Scavi in San Vittore

 Rapporto del comendatore Severino Conte Servanzi-Collio

allo Instituto Archeologico in Roma 

Tipografia Alessandro Mancini - Macerata, 1863

 

 

Domandato dall' Instituto di corrispondenza archeologica di Roma di notizie intorno gli scavi falli, or sono venti anni, presso San Vittore di Cingoli, de' quali niuno de' corrispondenti gli avea dato contezza, ebbi occasione di adunare le particolarità che si contengono in questo mio scritto, e che dò in luce per serbare memoria di quanto allora avvenne.

     Nel mese di marzo dell'anno 1843 venni avvisato, che presso la Badia di San Vittore di Cingoli erasi scoperto un antico monumento. Dopo che seppi di questa scoperta (di cui sulle prime dubitai essendo rimasta ignota anche a qualche erudito di quella città) e poiché ebbi consultato qualche antico scrittore, che ci lasciò memoria di quel luogo, vi accedetti personalmente nel mese di aprile dello stesso anno.

     Trovai in fatto, che erasi scoperta a non molta distanza dall' antico tempio di San Vittore (cui è annesso anche l'edificio del monastero) in contrada la fonte, un' iscrizione in pietra cornea con lettere di bronzo, che mi dissero essere alte circa centimetri dodici, di forma romana, tenacemente incastrate nella lapide. Il monumento peraltro era già del tutto scomposto, e le lettere infrante per avidità, direi quasi sagrilega, di guadagno meschinissimo. È superfluo raccontare quante ricerche, diligenze e promesse da me si facessero per avere anche una reliquia di quelle lettere; ma riuscirono vane, perché forse a quei giorni erano state già condannate allo squaglio.
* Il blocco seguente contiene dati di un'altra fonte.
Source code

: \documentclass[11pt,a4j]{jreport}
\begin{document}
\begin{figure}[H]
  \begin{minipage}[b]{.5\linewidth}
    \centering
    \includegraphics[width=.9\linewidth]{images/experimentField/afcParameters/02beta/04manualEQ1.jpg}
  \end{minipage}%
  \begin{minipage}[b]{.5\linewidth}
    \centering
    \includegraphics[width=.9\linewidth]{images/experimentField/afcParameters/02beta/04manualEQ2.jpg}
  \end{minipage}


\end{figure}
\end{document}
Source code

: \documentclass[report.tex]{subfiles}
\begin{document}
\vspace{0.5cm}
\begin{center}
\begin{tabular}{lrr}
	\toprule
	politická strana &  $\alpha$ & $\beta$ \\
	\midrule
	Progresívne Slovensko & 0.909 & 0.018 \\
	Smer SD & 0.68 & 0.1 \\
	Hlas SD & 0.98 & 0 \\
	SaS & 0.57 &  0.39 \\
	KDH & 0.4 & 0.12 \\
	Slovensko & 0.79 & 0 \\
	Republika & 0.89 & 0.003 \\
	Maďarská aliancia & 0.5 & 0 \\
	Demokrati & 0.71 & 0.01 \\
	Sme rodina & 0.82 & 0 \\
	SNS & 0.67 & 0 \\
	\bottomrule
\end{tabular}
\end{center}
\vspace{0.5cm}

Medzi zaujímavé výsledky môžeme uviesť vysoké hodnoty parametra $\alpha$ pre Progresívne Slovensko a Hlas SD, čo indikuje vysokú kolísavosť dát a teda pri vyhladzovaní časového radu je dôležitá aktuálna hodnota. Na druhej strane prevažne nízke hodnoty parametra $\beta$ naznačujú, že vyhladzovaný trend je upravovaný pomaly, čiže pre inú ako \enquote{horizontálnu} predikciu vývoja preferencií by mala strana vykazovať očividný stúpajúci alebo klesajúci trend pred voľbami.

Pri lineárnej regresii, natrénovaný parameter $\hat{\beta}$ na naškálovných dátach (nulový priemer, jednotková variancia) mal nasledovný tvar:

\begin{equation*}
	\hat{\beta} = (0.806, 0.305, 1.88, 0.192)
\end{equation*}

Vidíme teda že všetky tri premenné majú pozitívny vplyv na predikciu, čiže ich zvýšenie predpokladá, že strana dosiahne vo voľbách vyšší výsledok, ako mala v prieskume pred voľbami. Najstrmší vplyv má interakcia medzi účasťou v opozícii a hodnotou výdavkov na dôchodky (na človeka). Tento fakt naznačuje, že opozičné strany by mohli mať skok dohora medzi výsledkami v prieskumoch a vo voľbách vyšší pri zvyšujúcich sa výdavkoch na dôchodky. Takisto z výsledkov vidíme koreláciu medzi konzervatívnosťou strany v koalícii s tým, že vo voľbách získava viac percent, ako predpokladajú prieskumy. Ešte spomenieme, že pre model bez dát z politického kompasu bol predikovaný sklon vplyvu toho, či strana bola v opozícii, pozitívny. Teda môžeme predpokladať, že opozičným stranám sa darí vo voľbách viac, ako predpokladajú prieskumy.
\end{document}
     Mi fu riferito, che qualcuno o consapevole della mal concepita idea di dare il guasto al monumento, o presente al vandalismo, pensò di trarre copia della iscrizione, la quale da me richiesta mi fu mostrata; ma o perché le lettere non fossero collocate al posto loro, o mal lette, od in fine perché non fosse conservata la distanza o la punteggiatura, la trovai tale da non poterne cavare un sentimento. La portai meco; e dopo fatti i confronti con altre copie procurate altrove, e dopo di avere interrogato alcuno che l’ aveva osservata prima del guasto, si può con certezza asserire, che la iscrizione è questa che trascrivo qui sotto:

 

C. VDV. T. F. L. OCV. IV. M. F.

D. V. C        RE. D. D. DEMQ.

 

E questa, secondo che mi assicurava il signor marchese Filippo Raffaelli, solerte ricercatore, ed illustratore d'ogni cosa patria, venne interpretata a premura di lui dal dotto archeologo signor Avvocalo Gaetano De-Minicis cosi

 

CAIUS UDUS TITI FILIUS LUCIUS OCUVIUS MARCI FIIIUS

DUO VIRI CURAVERE DECRETO DECURIONUM IDEMQUE PROBARUNT

 

Essendo stato però distrutto il monumento, o non essendo ancora venuto a luce per intero, ci resta il desiderio di conoscere a quale opera si riferisca.

     Vidi in quella gita, che per ogni  dove  erano  scoperti  avanzi di antiche fabbriche, e vetusti ruderi sopra una vasta estensione di terreno in piano; frammenti  di  pietre  scorniciate , in alcune delle quali apparivano  tracce di lettere, e di capitelli di marmo; alcuni tratti di condotti, o di canali aventi diverse direzioni, formati con massi di pietra bianca, nel piano de' quali ad ogni misurata  distanza  era  incavato nelle pietre un piccolo catino con  l'intendimento  di  raccogliere l'impurità delle acque, acciocchè giungessero limpide e chiare alle terme. Questi condotti avevano le pareti, e la copertura di pietra.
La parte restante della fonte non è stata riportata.